(Work instructions): Give a verbatim repeat of the lines that run from the line containing "Because I hate" to the end of the data below.

___ Record excerpts

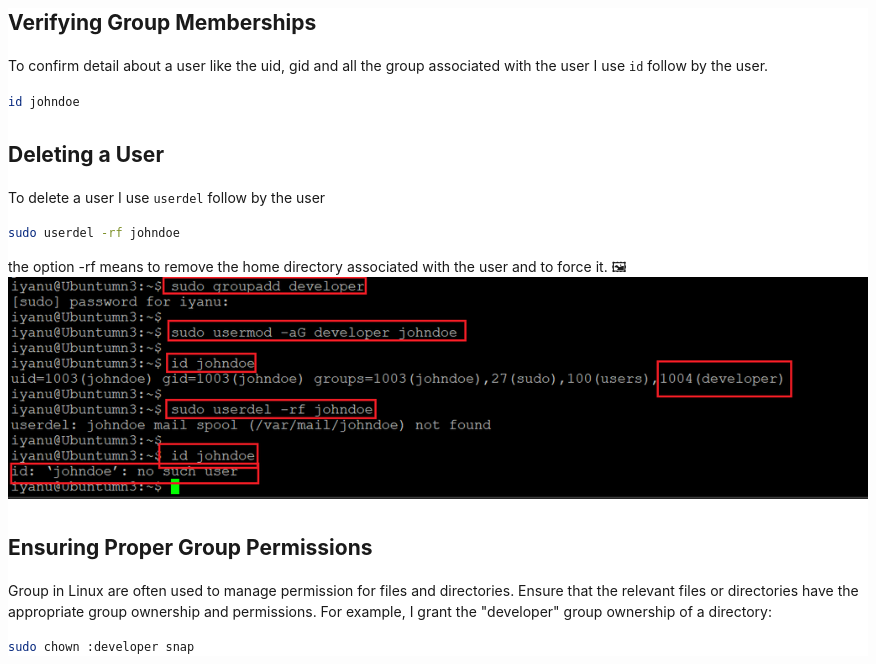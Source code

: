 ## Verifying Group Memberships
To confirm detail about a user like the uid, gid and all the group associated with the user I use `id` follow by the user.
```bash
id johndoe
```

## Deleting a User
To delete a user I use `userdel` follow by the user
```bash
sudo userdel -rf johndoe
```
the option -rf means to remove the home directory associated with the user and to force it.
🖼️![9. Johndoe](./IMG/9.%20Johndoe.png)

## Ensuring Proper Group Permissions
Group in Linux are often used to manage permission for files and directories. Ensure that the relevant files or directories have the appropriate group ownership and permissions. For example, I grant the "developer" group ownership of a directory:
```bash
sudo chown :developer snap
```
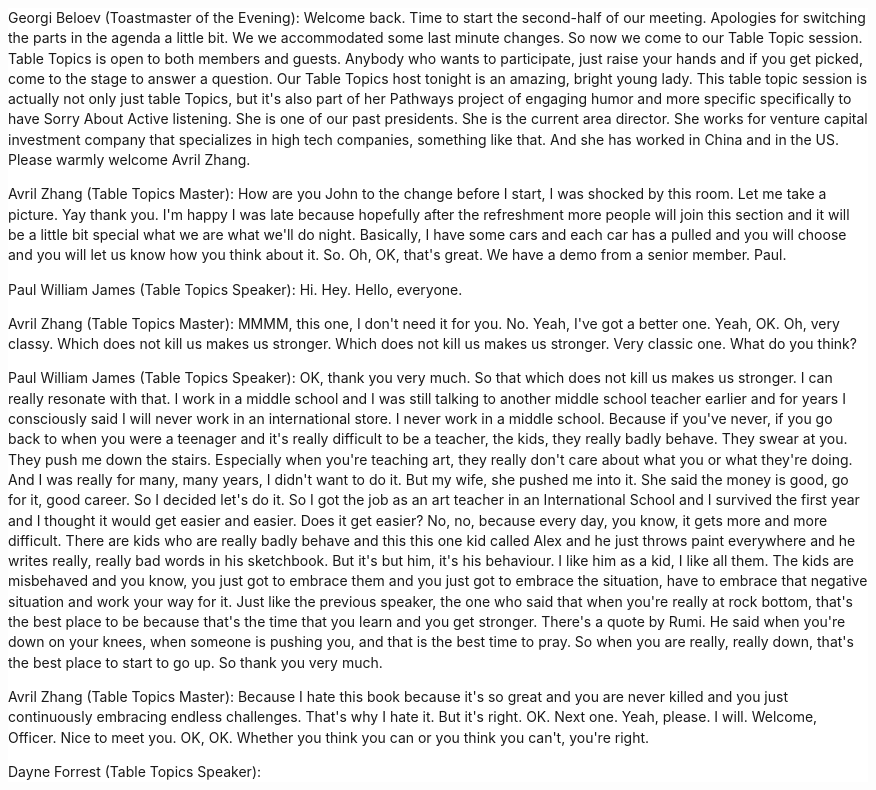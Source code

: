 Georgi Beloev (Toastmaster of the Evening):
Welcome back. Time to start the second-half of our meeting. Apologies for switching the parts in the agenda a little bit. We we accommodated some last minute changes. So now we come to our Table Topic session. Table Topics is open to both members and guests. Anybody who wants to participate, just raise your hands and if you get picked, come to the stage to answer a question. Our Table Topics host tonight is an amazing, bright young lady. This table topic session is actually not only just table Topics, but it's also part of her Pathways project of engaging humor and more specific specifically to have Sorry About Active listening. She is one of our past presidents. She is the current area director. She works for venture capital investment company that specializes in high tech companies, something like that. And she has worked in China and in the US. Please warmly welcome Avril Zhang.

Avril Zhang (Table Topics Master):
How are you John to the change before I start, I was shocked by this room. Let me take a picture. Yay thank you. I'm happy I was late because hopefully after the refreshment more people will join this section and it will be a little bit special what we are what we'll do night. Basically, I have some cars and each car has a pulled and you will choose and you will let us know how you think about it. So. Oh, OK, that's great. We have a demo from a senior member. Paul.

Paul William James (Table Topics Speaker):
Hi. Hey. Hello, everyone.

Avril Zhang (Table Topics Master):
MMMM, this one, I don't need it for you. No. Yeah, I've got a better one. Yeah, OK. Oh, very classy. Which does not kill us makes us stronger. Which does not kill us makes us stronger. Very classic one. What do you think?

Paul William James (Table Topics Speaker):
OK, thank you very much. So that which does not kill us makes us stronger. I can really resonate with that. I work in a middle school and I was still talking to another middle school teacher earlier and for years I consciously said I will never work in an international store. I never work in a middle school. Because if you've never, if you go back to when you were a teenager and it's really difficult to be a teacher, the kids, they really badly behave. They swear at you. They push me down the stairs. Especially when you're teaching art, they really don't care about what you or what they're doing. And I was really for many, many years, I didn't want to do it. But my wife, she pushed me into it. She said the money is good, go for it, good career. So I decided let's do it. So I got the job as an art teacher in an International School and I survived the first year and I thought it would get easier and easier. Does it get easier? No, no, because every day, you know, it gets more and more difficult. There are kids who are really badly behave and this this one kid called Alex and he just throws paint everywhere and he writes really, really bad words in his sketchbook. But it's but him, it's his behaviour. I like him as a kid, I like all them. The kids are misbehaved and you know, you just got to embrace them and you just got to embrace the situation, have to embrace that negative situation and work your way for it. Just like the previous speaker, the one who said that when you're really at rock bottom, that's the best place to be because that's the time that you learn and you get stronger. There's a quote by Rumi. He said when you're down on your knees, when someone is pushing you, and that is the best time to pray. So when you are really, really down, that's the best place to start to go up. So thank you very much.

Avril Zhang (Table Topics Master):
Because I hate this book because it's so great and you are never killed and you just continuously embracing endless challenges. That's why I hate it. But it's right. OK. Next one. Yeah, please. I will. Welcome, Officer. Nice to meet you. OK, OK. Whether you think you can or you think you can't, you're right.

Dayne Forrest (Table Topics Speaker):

______

(Final answer):
Because I hate this book because it's so great and you are never killed and you just continuously embracing endless challenges. That's why I hate it. But it's right. OK. Next one. Yeah, please. I will. Welcome, Officer. Nice to meet you. OK, OK. Whether you think you can or you think you can't, you're right.

Dayne Forrest (Table Topics Speaker):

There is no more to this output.